◆ What the exercise asks:
Filter the entries for the word "ClassSeeAlso". Copy each line in which it occurs.

------------------------

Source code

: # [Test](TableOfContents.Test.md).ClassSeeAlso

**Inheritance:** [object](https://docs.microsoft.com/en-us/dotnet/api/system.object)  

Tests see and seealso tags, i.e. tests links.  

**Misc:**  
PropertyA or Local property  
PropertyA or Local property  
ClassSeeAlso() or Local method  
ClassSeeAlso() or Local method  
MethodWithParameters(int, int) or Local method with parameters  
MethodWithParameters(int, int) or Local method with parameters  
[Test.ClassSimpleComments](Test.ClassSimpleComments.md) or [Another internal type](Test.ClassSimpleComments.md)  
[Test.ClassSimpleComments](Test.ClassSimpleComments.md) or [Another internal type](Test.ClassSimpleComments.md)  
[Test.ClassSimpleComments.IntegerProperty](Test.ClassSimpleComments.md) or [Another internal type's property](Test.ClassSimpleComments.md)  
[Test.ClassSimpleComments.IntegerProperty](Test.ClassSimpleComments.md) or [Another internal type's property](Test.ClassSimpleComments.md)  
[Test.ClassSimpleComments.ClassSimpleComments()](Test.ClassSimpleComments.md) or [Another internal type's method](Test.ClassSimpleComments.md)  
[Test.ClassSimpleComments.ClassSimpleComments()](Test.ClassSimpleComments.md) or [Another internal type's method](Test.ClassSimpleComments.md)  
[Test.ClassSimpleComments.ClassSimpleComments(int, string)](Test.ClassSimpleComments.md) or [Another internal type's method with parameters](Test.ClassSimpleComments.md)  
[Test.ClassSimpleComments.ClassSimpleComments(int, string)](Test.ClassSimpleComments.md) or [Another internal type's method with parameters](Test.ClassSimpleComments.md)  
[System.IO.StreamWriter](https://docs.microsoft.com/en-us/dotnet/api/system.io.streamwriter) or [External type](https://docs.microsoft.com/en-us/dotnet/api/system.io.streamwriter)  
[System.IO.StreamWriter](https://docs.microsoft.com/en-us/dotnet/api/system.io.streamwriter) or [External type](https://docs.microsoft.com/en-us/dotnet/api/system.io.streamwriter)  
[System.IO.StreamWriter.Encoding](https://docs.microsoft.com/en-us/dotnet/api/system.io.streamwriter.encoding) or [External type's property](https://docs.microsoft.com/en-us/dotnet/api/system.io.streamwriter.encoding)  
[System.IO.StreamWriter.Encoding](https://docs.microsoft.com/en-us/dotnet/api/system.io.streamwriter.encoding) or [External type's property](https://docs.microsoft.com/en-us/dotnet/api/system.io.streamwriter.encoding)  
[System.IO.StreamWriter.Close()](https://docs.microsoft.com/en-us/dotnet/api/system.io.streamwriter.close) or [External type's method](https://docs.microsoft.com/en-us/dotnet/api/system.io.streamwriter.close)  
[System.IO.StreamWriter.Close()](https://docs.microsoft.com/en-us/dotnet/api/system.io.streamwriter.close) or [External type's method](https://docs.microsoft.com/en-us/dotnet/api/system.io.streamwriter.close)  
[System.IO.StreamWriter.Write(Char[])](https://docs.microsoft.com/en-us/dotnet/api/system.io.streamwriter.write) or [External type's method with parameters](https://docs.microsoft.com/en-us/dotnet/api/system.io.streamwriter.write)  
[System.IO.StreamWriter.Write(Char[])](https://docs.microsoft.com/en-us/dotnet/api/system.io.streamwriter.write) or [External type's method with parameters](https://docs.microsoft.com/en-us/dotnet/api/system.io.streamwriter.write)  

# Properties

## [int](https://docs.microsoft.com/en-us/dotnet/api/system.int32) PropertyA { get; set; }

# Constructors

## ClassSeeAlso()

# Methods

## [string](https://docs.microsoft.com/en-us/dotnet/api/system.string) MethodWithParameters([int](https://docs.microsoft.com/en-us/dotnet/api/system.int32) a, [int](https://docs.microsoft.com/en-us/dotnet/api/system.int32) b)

------------------------

◆ Result of this exercise:
: # [Test](TableOfContents.Test.md).ClassSeeAlso
ClassSeeAlso() or Local method  
ClassSeeAlso() or Local method  
## ClassSeeAlso()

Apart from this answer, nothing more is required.